March 5 — How did they meet? You’ve documented marriages, now, go back a bit. Do you know the story of how your parents met? Your grandparents?
Still focusing on the marriage featured yesterday. How did my 3 x Great Grandparents meet? I have actually no idea. There have been no dairies left to indicate, so I am using a little poetic license to cast a speculative thought out into the ether.
William Elstone was born in Headley across the Hampshire border in 1800. He was married in Bramshott, a nearby village in 1828. There is consistent movement between lots of the parishioners with these two parishes and the nearby parish of Frensham Surrey and across to Petworth and other parishes, which are just into the County of Sussex.
His Bride, Eliza Bridger was born in Puttenham Surrey in 1809. Her mother was a native of Puttenham and her father came from Headley in Hampshire.
The Villages would have been independent of one another, yet in some ways consistent with the image portrayed in the BBC drama, Lark Rise to Candleford, there would have been movement and connections with the surrounding villages.
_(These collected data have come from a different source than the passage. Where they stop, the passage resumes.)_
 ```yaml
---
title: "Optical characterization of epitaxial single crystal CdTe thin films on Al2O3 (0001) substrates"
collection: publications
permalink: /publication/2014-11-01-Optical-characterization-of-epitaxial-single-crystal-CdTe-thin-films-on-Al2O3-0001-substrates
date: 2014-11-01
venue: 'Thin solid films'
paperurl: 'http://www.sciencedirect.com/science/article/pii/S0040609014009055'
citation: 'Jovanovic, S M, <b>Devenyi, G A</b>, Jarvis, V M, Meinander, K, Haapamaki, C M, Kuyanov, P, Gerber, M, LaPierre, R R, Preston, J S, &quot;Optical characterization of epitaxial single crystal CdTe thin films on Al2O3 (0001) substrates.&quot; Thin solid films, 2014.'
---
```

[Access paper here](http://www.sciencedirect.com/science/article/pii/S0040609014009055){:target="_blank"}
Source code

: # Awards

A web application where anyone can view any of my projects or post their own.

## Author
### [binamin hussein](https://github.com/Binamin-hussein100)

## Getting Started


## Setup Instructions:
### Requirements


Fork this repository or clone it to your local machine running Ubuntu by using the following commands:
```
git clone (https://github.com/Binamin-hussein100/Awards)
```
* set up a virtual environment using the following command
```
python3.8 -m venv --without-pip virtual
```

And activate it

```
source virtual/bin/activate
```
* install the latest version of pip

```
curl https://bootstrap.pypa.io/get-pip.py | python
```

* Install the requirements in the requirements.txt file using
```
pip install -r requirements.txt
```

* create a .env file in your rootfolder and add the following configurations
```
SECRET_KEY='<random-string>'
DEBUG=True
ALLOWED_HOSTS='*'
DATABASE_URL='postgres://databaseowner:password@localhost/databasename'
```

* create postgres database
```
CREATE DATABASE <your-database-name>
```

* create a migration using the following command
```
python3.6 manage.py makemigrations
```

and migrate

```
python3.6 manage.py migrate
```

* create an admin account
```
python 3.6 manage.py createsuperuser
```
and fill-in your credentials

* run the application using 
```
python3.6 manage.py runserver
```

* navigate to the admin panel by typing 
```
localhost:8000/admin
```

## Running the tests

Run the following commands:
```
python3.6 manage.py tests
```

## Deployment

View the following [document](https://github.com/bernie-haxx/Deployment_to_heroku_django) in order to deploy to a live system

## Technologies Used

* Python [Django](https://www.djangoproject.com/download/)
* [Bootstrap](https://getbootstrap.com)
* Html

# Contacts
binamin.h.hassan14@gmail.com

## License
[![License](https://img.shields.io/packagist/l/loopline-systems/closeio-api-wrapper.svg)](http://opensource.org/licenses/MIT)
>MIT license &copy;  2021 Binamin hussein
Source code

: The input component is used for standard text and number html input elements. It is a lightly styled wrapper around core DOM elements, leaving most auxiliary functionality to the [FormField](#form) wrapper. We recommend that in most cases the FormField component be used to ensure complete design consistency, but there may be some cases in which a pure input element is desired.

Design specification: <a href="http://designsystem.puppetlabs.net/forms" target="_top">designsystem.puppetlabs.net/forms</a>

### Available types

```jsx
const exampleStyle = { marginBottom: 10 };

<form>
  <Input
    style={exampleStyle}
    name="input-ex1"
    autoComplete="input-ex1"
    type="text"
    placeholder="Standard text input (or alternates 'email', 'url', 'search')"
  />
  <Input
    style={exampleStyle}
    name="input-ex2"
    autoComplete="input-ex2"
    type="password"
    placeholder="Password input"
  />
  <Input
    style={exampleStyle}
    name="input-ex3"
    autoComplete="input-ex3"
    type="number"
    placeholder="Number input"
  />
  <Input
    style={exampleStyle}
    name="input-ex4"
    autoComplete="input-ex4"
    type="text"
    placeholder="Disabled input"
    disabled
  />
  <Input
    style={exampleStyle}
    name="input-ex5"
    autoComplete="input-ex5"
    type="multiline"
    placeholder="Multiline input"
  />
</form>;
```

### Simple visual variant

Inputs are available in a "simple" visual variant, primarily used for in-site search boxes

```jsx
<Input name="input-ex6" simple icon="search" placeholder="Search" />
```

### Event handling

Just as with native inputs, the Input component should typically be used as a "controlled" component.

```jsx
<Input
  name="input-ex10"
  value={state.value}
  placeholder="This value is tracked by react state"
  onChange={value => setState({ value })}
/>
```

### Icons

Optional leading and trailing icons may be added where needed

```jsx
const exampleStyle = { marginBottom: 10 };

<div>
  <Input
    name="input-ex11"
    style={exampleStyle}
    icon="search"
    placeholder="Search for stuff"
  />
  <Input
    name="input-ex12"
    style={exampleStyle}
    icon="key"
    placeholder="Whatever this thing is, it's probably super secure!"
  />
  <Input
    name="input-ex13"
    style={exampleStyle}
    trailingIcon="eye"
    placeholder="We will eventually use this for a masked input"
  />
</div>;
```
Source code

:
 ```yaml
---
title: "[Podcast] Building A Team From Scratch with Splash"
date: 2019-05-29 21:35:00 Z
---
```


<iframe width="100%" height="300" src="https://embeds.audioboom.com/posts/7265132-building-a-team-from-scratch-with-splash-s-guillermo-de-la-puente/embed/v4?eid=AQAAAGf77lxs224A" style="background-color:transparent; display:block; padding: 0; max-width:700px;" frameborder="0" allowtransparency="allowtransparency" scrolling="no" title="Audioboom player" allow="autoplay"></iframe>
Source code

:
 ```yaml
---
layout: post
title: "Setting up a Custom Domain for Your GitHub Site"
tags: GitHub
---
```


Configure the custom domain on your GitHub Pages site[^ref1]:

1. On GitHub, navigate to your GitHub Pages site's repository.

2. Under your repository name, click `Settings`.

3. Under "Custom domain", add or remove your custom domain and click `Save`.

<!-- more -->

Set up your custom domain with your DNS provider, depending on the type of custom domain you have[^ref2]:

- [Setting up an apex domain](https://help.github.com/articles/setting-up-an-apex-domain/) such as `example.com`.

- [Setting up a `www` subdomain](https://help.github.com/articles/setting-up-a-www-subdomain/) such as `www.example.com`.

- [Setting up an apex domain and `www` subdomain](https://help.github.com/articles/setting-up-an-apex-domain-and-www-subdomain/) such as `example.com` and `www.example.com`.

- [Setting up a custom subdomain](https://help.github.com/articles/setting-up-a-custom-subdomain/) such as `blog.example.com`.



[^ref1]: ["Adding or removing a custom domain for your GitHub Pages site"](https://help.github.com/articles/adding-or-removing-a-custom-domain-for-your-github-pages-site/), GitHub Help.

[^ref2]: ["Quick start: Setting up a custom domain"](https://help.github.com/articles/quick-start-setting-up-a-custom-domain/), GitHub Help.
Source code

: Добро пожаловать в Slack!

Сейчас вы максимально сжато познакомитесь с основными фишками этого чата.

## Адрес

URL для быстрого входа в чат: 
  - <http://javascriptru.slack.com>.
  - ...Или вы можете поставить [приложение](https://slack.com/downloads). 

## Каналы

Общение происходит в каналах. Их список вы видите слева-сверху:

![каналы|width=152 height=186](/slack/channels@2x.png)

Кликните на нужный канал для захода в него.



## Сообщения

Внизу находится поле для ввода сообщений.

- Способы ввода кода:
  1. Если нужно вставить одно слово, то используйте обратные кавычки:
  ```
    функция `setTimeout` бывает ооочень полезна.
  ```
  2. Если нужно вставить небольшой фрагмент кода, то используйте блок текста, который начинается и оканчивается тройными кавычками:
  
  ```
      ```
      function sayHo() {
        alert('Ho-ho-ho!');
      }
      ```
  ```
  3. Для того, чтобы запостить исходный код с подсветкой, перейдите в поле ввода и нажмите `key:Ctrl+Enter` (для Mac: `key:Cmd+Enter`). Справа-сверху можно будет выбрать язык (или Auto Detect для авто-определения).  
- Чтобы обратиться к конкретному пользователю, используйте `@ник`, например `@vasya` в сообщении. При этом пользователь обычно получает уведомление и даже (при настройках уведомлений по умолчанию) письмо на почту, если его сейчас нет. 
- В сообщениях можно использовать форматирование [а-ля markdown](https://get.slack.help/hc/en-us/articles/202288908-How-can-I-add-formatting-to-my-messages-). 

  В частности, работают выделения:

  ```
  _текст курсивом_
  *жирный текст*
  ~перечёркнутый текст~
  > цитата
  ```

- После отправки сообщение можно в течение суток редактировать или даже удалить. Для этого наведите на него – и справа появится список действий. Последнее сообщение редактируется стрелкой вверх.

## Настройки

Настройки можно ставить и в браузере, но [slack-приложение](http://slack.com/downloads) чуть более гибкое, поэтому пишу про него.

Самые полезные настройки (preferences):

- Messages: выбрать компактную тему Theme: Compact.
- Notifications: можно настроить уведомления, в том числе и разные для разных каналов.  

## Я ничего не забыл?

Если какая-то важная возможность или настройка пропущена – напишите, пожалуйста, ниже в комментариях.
Bramshott, although having a paper mill, was also, like the other parishes rural. Farming and working on the land would have been a major source of income. From this point, enters the concept of market days.
Puttenham is 4 miles or so from Guildford, which was an essential market town, and a direct route from Winchester to London. Puttenham is also about 4 miles from Farnham in the opposite direction from Guildford and also on route from Winchester to London. Headley and Bramshott are within easy walking distance of Farnham. Farnham to Puttenham is only 6 miles, and probably less walking across the fields.
The probability was that William and Eliza met at the local market town, I have a gut feeling Farnham, but no specific reason why that would be the case. The other possibility is that they shared a relationship with a third party – a friend or cousin and met through them.
This modern postcard, which I think I have featured before is a good quick reference to establish the locations of the various parishes; I often use it for inspiration!
We often judge distances by modern values, with roads and motorways. We need to think about walking. What we consider a pleasure; to walk 10 miles our ancestors did possibly daily, not for pleasure, but out of necessity. Our ancestors would have walked across the fields, enjoying the fresh spring and summer airs, but also enduring the wet and cold of Autumn and Winter.